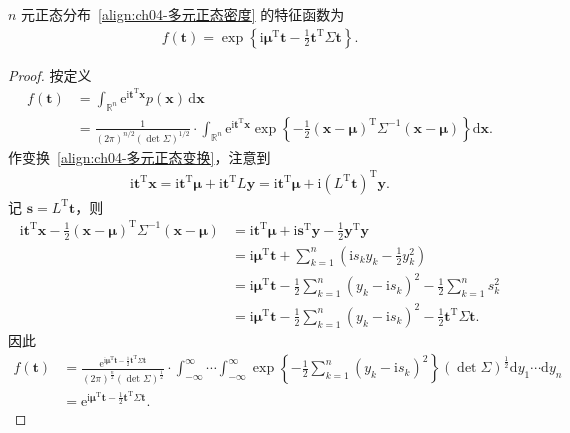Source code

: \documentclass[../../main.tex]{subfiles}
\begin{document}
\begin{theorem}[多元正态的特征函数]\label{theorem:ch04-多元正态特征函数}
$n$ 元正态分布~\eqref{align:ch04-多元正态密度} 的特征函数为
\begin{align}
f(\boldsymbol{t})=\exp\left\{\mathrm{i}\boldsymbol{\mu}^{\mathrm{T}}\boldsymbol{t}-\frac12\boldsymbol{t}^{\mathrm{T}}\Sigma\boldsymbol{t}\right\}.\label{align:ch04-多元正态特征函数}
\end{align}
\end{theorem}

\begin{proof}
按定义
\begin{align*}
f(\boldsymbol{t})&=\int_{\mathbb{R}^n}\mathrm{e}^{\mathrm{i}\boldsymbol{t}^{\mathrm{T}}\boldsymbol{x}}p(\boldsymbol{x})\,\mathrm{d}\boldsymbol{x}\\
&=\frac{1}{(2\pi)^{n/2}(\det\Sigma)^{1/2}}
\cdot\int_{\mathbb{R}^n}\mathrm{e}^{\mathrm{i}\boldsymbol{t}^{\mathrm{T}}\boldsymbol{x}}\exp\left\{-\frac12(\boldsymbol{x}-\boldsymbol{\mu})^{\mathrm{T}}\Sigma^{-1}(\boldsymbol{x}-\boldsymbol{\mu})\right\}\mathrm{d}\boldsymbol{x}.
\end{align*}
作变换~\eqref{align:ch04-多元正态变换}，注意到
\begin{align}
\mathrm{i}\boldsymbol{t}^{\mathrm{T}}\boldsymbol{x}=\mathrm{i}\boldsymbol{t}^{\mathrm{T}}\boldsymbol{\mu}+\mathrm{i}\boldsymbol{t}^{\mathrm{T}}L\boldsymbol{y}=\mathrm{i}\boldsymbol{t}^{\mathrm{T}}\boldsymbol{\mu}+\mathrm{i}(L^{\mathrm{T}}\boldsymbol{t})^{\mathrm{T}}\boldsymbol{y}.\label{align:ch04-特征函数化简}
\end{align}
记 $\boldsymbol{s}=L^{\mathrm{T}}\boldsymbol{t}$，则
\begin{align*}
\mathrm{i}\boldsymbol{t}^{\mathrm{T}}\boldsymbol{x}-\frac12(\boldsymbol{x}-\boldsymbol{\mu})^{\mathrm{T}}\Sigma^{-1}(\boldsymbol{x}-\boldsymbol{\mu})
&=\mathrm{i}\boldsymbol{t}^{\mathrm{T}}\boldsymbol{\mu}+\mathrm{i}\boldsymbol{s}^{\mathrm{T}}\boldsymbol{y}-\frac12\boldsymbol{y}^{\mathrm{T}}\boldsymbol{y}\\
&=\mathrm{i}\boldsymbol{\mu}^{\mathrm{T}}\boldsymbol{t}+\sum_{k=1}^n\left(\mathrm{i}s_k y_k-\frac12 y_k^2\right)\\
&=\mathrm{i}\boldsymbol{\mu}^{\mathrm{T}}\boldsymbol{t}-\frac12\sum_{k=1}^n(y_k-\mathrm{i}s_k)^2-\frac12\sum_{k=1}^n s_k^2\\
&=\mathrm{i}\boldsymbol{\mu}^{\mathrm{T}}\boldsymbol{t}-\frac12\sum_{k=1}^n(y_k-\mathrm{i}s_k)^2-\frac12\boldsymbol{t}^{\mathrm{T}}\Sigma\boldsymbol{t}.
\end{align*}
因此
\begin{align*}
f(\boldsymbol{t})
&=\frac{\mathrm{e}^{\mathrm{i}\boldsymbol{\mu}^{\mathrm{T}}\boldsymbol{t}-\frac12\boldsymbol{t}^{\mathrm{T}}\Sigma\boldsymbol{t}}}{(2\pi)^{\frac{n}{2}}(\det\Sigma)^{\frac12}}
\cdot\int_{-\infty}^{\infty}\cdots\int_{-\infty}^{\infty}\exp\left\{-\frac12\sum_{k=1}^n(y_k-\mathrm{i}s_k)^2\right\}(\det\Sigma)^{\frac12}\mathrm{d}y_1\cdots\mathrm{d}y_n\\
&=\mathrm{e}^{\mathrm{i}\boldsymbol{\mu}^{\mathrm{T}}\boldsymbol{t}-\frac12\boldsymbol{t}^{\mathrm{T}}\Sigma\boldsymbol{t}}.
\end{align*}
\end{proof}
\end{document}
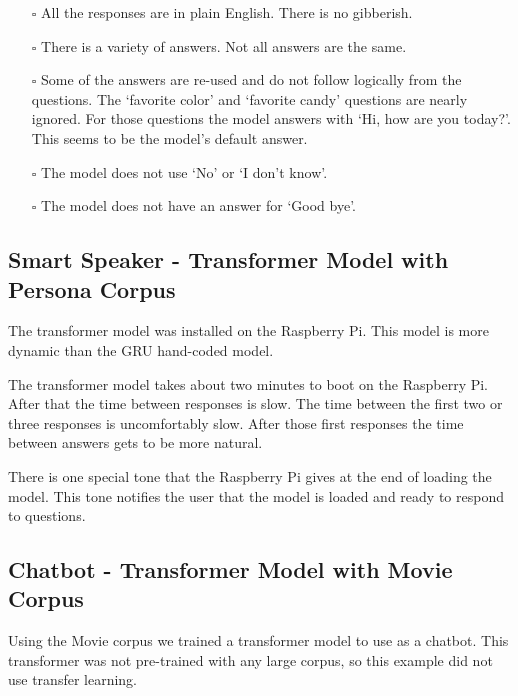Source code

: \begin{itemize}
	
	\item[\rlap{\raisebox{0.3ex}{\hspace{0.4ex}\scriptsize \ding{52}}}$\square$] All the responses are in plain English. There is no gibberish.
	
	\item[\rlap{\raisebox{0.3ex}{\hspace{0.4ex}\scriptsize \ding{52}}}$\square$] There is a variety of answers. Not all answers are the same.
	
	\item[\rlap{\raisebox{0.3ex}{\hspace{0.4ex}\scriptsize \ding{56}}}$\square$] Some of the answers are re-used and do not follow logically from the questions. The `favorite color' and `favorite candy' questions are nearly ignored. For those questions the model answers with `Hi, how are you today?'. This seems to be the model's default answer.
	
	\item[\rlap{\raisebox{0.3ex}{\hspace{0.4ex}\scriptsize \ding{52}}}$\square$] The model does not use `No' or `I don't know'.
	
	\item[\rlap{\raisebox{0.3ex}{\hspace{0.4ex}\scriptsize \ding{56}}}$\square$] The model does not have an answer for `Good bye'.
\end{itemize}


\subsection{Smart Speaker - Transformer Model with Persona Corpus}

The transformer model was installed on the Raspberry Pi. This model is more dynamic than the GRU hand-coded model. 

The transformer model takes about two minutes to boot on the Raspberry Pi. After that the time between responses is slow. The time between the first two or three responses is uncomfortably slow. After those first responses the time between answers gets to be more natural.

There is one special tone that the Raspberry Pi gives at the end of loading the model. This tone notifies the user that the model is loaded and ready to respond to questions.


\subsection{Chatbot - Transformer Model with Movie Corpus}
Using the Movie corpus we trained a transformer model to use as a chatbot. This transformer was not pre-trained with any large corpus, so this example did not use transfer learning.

────────

Each entry above is to be given again exactly, and any image in it is to be dropped.

● Written solution
Source code

: \documentclass[../../main.tex]{subfiles}
\begin{document}
\begin{theorem}[多元正态的特征函数]\label{theorem:ch04-多元正态特征函数}
$n$ 元正态分布~\eqref{align:ch04-多元正态密度} 的特征函数为
\begin{align}
f(\boldsymbol{t})=\exp\left\{\mathrm{i}\boldsymbol{\mu}^{\mathrm{T}}\boldsymbol{t}-\frac12\boldsymbol{t}^{\mathrm{T}}\Sigma\boldsymbol{t}\right\}.\label{align:ch04-多元正态特征函数}
\end{align}
\end{theorem}

\begin{proof}
按定义
\begin{align*}
f(\boldsymbol{t})&=\int_{\mathbb{R}^n}\mathrm{e}^{\mathrm{i}\boldsymbol{t}^{\mathrm{T}}\boldsymbol{x}}p(\boldsymbol{x})\,\mathrm{d}\boldsymbol{x}\\
&=\frac{1}{(2\pi)^{n/2}(\det\Sigma)^{1/2}}
\cdot\int_{\mathbb{R}^n}\mathrm{e}^{\mathrm{i}\boldsymbol{t}^{\mathrm{T}}\boldsymbol{x}}\exp\left\{-\frac12(\boldsymbol{x}-\boldsymbol{\mu})^{\mathrm{T}}\Sigma^{-1}(\boldsymbol{x}-\boldsymbol{\mu})\right\}\mathrm{d}\boldsymbol{x}.
\end{align*}
作变换~\eqref{align:ch04-多元正态变换}，注意到
\begin{align}
\mathrm{i}\boldsymbol{t}^{\mathrm{T}}\boldsymbol{x}=\mathrm{i}\boldsymbol{t}^{\mathrm{T}}\boldsymbol{\mu}+\mathrm{i}\boldsymbol{t}^{\mathrm{T}}L\boldsymbol{y}=\mathrm{i}\boldsymbol{t}^{\mathrm{T}}\boldsymbol{\mu}+\mathrm{i}(L^{\mathrm{T}}\boldsymbol{t})^{\mathrm{T}}\boldsymbol{y}.\label{align:ch04-特征函数化简}
\end{align}
记 $\boldsymbol{s}=L^{\mathrm{T}}\boldsymbol{t}$，则
\begin{align*}
\mathrm{i}\boldsymbol{t}^{\mathrm{T}}\boldsymbol{x}-\frac12(\boldsymbol{x}-\boldsymbol{\mu})^{\mathrm{T}}\Sigma^{-1}(\boldsymbol{x}-\boldsymbol{\mu})
&=\mathrm{i}\boldsymbol{t}^{\mathrm{T}}\boldsymbol{\mu}+\mathrm{i}\boldsymbol{s}^{\mathrm{T}}\boldsymbol{y}-\frac12\boldsymbol{y}^{\mathrm{T}}\boldsymbol{y}\\
&=\mathrm{i}\boldsymbol{\mu}^{\mathrm{T}}\boldsymbol{t}+\sum_{k=1}^n\left(\mathrm{i}s_k y_k-\frac12 y_k^2\right)\\
&=\mathrm{i}\boldsymbol{\mu}^{\mathrm{T}}\boldsymbol{t}-\frac12\sum_{k=1}^n(y_k-\mathrm{i}s_k)^2-\frac12\sum_{k=1}^n s_k^2\\
&=\mathrm{i}\boldsymbol{\mu}^{\mathrm{T}}\boldsymbol{t}-\frac12\sum_{k=1}^n(y_k-\mathrm{i}s_k)^2-\frac12\boldsymbol{t}^{\mathrm{T}}\Sigma\boldsymbol{t}.
\end{align*}
因此
\begin{align*}
f(\boldsymbol{t})
&=\frac{\mathrm{e}^{\mathrm{i}\boldsymbol{\mu}^{\mathrm{T}}\boldsymbol{t}-\frac12\boldsymbol{t}^{\mathrm{T}}\Sigma\boldsymbol{t}}}{(2\pi)^{\frac{n}{2}}(\det\Sigma)^{\frac12}}
\cdot\int_{-\infty}^{\infty}\cdots\int_{-\infty}^{\infty}\exp\left\{-\frac12\sum_{k=1}^n(y_k-\mathrm{i}s_k)^2\right\}(\det\Sigma)^{\frac12}\mathrm{d}y_1\cdots\mathrm{d}y_n\\
&=\mathrm{e}^{\mathrm{i}\boldsymbol{\mu}^{\mathrm{T}}\boldsymbol{t}-\frac12\boldsymbol{t}^{\mathrm{T}}\Sigma\boldsymbol{t}}.
\end{align*}
\end{proof}
\end{document}
Source code

: \begin{itemize}
	
	\item[\rlap{\raisebox{0.3ex}{\hspace{0.4ex}\scriptsize \ding{52}}}$\square$] All the responses are in plain English. There is no gibberish.
	
	\item[\rlap{\raisebox{0.3ex}{\hspace{0.4ex}\scriptsize \ding{52}}}$\square$] There is a variety of answers. Not all answers are the same.
	
	\item[\rlap{\raisebox{0.3ex}{\hspace{0.4ex}\scriptsize \ding{56}}}$\square$] Some of the answers are re-used and do not follow logically from the questions. The `favorite color' and `favorite candy' questions are nearly ignored. For those questions the model answers with `Hi, how are you today?'. This seems to be the model's default answer.
	
	\item[\rlap{\raisebox{0.3ex}{\hspace{0.4ex}\scriptsize \ding{52}}}$\square$] The model does not use `No' or `I don't know'.
	
	\item[\rlap{\raisebox{0.3ex}{\hspace{0.4ex}\scriptsize \ding{56}}}$\square$] The model does not have an answer for `Good bye'.
\end{itemize}


\subsection{Smart Speaker - Transformer Model with Persona Corpus}

The transformer model was installed on the Raspberry Pi. This model is more dynamic than the GRU hand-coded model. 

The transformer model takes about two minutes to boot on the Raspberry Pi. After that the time between responses is slow. The time between the first two or three responses is uncomfortably slow. After those first responses the time between answers gets to be more natural.

There is one special tone that the Raspberry Pi gives at the end of loading the model. This tone notifies the user that the model is loaded and ready to respond to questions.


\subsection{Chatbot - Transformer Model with Movie Corpus}
Using the Movie corpus we trained a transformer model to use as a chatbot. This transformer was not pre-trained with any large corpus, so this example did not use transfer learning.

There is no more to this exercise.